------ Data extract
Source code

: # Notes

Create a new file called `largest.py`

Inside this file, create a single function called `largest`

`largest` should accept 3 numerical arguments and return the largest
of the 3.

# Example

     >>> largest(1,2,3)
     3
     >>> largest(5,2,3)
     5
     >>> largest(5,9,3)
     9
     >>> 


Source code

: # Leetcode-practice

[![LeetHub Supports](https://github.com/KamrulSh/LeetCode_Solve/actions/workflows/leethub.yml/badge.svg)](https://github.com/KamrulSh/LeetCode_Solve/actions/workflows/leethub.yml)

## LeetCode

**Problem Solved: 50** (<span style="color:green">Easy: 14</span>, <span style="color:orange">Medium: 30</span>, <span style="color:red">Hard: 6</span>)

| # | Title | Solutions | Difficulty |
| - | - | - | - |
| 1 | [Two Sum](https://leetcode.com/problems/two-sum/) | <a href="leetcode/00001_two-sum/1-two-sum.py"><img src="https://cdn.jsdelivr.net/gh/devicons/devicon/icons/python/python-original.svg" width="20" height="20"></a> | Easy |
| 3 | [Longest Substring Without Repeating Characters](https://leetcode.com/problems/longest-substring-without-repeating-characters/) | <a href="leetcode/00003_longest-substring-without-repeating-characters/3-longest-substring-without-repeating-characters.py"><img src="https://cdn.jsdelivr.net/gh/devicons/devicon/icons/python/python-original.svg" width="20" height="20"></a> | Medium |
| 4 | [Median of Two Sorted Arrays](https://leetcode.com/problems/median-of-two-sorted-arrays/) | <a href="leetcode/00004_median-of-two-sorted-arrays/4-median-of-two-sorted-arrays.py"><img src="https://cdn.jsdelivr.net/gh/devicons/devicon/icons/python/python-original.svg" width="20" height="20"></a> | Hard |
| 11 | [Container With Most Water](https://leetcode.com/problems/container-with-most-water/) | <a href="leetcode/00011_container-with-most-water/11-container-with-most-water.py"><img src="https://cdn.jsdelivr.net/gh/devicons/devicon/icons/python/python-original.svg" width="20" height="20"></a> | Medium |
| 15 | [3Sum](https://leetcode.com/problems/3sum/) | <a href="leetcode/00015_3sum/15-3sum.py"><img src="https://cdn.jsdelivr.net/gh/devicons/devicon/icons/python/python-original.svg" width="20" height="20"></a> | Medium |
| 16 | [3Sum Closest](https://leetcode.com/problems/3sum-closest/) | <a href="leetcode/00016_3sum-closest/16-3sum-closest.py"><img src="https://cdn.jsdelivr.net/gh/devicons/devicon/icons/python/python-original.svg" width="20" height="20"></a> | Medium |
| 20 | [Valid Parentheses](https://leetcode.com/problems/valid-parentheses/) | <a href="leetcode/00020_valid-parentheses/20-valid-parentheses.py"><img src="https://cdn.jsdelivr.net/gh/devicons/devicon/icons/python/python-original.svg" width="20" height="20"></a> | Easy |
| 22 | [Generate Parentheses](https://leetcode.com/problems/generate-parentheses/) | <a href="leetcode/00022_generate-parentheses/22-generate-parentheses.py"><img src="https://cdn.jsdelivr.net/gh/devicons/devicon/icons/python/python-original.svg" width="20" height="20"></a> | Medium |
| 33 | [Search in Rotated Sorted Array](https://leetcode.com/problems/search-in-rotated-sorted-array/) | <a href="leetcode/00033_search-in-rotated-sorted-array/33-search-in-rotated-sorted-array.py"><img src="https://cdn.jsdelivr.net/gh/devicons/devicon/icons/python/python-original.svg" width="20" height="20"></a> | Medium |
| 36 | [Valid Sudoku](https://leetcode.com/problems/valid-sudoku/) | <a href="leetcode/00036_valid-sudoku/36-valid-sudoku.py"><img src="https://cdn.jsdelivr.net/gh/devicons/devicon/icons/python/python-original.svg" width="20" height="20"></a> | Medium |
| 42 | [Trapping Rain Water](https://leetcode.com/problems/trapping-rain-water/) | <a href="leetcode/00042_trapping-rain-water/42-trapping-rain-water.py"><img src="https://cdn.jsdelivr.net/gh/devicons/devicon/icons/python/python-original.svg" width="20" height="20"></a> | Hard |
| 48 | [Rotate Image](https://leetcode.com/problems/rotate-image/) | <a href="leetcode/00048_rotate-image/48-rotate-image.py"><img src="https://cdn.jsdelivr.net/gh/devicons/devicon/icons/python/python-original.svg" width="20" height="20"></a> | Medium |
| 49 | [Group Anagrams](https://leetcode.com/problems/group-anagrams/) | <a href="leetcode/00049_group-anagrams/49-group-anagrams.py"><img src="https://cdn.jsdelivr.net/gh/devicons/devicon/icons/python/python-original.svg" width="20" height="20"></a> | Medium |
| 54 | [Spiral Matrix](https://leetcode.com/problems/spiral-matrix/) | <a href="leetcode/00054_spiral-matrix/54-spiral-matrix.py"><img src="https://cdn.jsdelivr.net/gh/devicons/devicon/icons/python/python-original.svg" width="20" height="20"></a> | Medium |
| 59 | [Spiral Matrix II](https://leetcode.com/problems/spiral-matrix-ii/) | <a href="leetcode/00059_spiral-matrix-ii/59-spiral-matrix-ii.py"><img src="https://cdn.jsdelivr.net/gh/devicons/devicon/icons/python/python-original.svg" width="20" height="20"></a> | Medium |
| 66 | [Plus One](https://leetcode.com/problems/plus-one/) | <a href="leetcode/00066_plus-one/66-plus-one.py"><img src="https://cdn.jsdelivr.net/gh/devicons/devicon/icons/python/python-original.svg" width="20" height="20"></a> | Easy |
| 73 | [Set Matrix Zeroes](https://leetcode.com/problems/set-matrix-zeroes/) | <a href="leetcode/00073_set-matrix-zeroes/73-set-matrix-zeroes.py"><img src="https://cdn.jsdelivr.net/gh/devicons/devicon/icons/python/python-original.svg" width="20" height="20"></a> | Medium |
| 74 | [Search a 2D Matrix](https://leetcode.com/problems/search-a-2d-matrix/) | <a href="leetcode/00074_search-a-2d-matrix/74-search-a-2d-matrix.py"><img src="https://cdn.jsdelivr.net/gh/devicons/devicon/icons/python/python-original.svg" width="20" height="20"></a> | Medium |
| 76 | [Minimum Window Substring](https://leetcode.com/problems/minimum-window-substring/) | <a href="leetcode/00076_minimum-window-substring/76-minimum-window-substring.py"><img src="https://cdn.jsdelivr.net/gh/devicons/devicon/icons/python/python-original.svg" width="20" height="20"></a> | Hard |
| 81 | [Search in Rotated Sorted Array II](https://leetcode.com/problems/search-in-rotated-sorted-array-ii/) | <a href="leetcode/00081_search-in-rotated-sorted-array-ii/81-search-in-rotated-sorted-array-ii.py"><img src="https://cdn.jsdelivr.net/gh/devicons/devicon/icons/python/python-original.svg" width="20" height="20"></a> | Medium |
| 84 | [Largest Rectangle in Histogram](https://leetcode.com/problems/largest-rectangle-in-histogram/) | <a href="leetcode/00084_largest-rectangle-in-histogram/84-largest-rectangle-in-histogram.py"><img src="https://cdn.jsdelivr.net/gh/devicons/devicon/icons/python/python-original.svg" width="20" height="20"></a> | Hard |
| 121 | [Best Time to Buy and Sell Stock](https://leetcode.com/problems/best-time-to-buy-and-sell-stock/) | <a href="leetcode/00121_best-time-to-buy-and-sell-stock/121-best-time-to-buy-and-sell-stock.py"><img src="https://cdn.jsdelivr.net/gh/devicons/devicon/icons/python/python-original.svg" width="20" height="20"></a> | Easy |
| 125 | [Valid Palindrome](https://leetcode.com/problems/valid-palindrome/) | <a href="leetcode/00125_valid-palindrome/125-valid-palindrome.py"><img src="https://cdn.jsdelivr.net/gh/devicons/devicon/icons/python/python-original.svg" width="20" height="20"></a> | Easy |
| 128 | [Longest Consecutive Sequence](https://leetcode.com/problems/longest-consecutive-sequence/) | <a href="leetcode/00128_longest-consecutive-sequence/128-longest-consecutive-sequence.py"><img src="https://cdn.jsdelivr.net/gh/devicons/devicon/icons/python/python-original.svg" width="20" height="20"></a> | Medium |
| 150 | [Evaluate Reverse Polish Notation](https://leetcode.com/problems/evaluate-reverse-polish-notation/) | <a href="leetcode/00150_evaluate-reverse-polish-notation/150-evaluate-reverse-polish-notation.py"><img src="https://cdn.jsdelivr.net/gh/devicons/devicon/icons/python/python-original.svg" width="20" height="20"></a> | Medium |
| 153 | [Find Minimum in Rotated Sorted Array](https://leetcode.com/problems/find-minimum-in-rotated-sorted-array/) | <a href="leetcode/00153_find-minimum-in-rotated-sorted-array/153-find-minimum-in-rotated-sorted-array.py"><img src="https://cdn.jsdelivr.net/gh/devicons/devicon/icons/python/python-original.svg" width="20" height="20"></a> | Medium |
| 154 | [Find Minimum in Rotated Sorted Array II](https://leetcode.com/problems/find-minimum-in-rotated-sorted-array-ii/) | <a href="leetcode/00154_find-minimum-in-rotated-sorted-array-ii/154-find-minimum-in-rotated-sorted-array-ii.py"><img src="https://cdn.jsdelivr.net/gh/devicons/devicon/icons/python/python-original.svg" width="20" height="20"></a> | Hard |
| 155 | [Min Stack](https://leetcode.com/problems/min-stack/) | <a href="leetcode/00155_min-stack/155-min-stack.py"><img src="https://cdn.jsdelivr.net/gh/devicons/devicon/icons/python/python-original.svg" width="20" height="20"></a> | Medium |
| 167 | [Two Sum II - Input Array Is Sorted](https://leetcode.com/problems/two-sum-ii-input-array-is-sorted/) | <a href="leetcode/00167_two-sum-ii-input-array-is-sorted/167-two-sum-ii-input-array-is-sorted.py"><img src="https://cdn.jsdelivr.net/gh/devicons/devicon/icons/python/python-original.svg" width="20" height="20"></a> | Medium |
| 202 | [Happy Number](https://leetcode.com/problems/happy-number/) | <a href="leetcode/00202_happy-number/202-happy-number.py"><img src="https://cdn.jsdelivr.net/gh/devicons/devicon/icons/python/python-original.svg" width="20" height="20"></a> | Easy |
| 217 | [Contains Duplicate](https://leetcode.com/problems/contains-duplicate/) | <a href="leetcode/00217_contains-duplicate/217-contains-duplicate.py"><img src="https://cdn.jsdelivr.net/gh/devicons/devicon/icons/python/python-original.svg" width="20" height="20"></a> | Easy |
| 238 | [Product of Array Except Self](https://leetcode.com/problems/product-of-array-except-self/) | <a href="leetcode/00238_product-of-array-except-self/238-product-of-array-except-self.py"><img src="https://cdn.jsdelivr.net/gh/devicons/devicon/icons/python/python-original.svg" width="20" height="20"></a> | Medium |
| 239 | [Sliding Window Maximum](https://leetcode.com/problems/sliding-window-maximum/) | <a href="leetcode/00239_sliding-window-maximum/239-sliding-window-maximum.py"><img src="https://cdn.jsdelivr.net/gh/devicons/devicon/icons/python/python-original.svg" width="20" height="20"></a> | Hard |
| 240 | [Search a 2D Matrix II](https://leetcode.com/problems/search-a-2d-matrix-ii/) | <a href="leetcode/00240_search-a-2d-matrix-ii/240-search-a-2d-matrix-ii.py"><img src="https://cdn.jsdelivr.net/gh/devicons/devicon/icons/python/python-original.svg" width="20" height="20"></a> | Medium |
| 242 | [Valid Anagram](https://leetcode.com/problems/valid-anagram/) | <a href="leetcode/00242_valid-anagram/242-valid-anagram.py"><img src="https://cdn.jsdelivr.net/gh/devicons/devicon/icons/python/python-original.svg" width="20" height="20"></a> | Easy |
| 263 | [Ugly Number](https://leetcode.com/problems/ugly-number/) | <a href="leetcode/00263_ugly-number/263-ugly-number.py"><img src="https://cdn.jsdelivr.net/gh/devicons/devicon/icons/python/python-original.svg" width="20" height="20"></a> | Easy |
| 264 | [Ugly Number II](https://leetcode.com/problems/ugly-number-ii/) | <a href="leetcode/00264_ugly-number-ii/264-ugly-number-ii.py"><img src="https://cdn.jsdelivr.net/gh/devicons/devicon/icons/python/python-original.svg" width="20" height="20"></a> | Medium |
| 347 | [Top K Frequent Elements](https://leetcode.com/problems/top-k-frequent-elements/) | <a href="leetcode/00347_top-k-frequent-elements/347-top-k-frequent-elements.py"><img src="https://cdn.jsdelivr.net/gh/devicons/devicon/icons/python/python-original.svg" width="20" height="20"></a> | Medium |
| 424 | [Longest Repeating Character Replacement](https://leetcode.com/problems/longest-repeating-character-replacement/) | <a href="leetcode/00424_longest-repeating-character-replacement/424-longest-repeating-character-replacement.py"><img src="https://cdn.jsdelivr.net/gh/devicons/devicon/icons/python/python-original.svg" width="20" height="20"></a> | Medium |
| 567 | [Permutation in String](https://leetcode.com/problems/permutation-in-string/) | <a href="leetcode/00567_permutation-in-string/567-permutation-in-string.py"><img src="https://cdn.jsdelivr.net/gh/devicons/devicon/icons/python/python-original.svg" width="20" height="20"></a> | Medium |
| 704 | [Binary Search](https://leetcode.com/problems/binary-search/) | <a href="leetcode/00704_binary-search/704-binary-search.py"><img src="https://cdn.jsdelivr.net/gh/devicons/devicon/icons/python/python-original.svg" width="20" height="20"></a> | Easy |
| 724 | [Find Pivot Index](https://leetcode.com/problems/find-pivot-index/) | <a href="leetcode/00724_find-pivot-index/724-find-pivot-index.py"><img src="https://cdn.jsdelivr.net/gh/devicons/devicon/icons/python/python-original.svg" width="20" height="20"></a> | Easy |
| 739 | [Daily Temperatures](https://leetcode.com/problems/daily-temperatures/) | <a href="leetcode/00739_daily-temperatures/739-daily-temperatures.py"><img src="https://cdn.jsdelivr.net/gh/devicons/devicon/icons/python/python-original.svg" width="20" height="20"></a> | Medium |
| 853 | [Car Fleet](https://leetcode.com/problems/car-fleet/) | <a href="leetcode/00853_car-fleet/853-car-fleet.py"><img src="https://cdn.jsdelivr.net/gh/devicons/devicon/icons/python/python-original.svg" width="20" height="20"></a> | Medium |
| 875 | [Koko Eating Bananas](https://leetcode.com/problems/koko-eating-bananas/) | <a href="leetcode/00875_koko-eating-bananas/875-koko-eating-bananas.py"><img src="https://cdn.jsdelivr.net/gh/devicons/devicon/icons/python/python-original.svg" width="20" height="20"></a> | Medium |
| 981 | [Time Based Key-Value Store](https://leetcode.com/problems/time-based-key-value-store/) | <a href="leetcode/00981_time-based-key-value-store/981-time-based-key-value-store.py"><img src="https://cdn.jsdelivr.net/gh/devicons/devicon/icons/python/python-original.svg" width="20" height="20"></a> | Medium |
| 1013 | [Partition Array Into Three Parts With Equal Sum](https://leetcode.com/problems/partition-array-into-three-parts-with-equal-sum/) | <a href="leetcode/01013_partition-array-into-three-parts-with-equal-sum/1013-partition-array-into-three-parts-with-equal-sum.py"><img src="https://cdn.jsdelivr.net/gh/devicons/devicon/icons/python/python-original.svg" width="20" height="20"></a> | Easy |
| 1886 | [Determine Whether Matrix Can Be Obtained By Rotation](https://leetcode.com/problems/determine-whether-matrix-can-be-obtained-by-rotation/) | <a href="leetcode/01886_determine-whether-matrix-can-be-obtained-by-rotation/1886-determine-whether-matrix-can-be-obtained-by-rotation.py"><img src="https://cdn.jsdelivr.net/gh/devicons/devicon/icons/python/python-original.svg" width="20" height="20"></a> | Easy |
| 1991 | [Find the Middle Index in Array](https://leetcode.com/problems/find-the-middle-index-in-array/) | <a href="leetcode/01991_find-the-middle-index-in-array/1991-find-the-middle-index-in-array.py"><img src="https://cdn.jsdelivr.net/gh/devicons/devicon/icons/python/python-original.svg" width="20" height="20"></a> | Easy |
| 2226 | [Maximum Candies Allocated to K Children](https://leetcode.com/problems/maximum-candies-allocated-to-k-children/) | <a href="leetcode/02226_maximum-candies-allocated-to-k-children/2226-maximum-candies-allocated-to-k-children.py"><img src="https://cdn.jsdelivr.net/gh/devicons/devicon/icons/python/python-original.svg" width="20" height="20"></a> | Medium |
------------
Task requirements: Across all the entries, count the lines that contain "ugly", and state nothing but the total.

Answer space: 2